Source: Journal of Digital Learning in Teacher Education, 27(2), p. 65-75 (Winter, 2010)
(Reviewed by the Portal Team)
The current study evaluated the multi-user virtual environment (MUVE) known as Second Life, integrated with Moodle and SLOODLE technologies, as an exploratory course delivery platform and for its ability to enable teachers to meet elements of NETS•T.
The researcher designed this study to answer the following questions:
1. How efficient are new participants at creating and working in the MUVE, and how does their efficiency change over time?
2. . What is the relationship between participant general computer self-efficacy and MUVE self-efficacy before and after using the environment for a period of time? Does using the MUVE result in increased GCSE and MUVE-SE? Does GCSE or MUVESE predict learning efficiency?
3. What were the participants’ impressions of their user experience within the Second Life MUVE?
The researcher collected data from 17 graduate students enrolled in a master’s degree program in educational leadership in a southeastern state university.
Two of the participants were male.
None of the participants had any experience using a MUVE or a similar environment before this study.
The participants interacted, constructed simulated schools, and attended classes in the MUVE.
The researcher used pre- and posttest measures of self-efficacy and learning efficiency to understand the effects of the MUVE on participants and their rate of learning to make educational use of the environment.

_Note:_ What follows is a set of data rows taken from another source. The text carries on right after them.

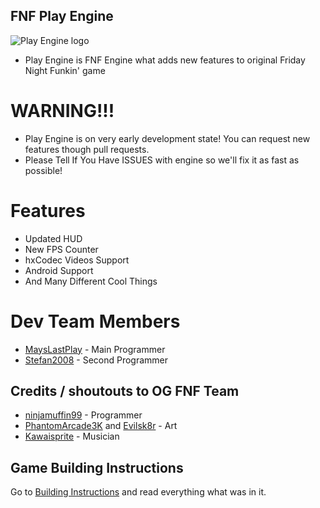 ## FNF Play Engine
![Play Engine logo](logo.png)
- Play Engine is FNF Engine what adds new features to original Friday Night Funkin' game
# WARNING!!!
- Play Engine is on very early development state! You can request new features though pull requests.
- Please Tell If You Have ISSUES with engine so we'll fix it as fast as possible!
# Features
- Updated HUD
- New FPS Counter
- hxCodec Videos Support
- Android Support
- And Many Different Cool Things
# Dev Team Members
- [MaysLastPlay](https://github.com/MaysLastPlayGithub) - Main Programmer
- [Stefan2008](https://github.com/Stefan2008Git) - Second Programmer

## Credits / shoutouts to OG FNF Team

- [ninjamuffin99](https://twitter.com/ninja_muffin99) - Programmer
- [PhantomArcade3K](https://twitter.com/phantomarcade3k) and [Evilsk8r](https://twitter.com/evilsk8r) - Art
- [Kawaisprite](https://twitter.com/kawaisprite) - Musician
## Game Building Instructions
Go to [Building Instructions](https://github.com/MaysLastPlays-Things/FNF-PlayEngine-Rework/blob/main/BUILD-INSTRUCTIONS.md) and read everything what was in it.
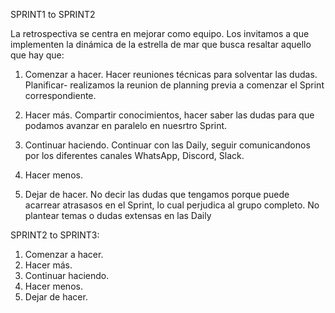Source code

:SPRINT1 to SPRINT2

La retrospectiva se centra en mejorar como equipo. Los invitamos a que implementen la
dinámica de la estrella de mar que busca resaltar aquello que hay que:
1. Comenzar a hacer.
Hacer reuniones técnicas para solventar las dudas.
Planificar- realizamos la reunion de planning previa a comenzar el Sprint correspondiente.
2. Hacer más.
Compartir conocimientos, hacer saber las dudas para que podamos avanzar en paralelo en nuesrtro Sprint.                           
3. Continuar haciendo.
Continuar con las Daily, seguir comunicandonos por los diferentes canales WhatsApp, Discord, Slack.
4. Hacer menos.

5. Dejar de hacer.
No decir las dudas que tengamos porque puede acarrear atrasasos en el Sprint, lo cual perjudica al grupo completo.
No plantear temas o dudas extensas en las Daily
 

SPRINT2 to SPRINT3:
1. Comenzar a hacer.
2. Hacer más.
3. Continuar haciendo.
4. Hacer menos.
5. Dejar de hacer.
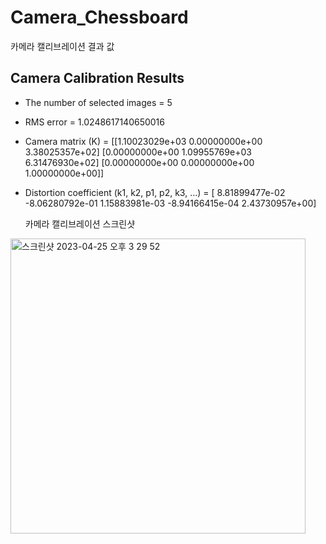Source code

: # Camera_Chessboard


카메라 캘리브레이션 결과 값


## Camera Calibration Results
* The number of selected images = 5
* RMS error = 1.0248617140650016
* Camera matrix (K) = 
[[1.10023029e+03 0.00000000e+00 3.38025357e+02]
 [0.00000000e+00 1.09955769e+03 6.31476930e+02]
 [0.00000000e+00 0.00000000e+00 1.00000000e+00]]
* Distortion coefficient (k1, k2, p1, p2, k3, ...) = [ 8.81899477e-02 -8.06280792e-01  1.15883981e-03 -8.94166415e-04
  2.43730957e+00]
  
  
  카메라 캘리브레이션 스크린샷 
<img width="472" alt="스크린샷 2023-04-25 오후 3 29 52" src="https://user-images.githubusercontent.com/61642764/234193210-85431c74-4ed3-417a-8eb3-b90b92a655f1.png">
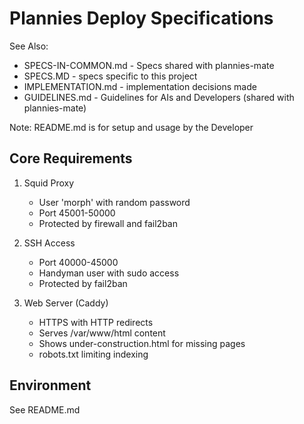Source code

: # Plannies Deploy Specifications

See Also:
- SPECS-IN-COMMON.md - Specs shared with plannies-mate
- SPECS.MD - specs specific to this project
- IMPLEMENTATION.md - implementation decisions made
- GUIDELINES.md - Guidelines for AIs and Developers (shared with plannies-mate)

Note: README.md is for setup and usage by the Developer

## Core Requirements

1. Squid Proxy
   - User 'morph' with random password
   - Port 45001-50000
   - Protected by firewall and fail2ban

2. SSH Access
   - Port 40000-45000
   - Handyman user with sudo access
   - Protected by fail2ban

3. Web Server (Caddy)
   - HTTPS with HTTP redirects
   - Serves /var/www/html content
   - Shows under-construction.html for missing pages
   - robots.txt limiting indexing



## Environment

See README.md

Findings on self-efficacy indicate that using a MUVE will likely contribute to the improvement of GCSE and MUVE self-efficacy.
Furthermore, participant impressions of using the Second Life MUVE for the class were generally positive. The majority of participants reported being highly engaged when using the environment and enjoying interacting in the environment. Responses also indicated that using the environment enhanced their level of planning and thinking related to the building of a simulated educational structure.
The Second Life MUVE appears to be a promising environment that fosters high levels of engagement in adult learners, supports synchronous online class activities as a distance-education delivery platform, and provides a virtual environment in which educators and teacher educators may build simulated learning environments.
For teacher educators, the main implication seems to be that, with scaffolding and time, teachers can be taught to create simple simulated environments in this MUVE.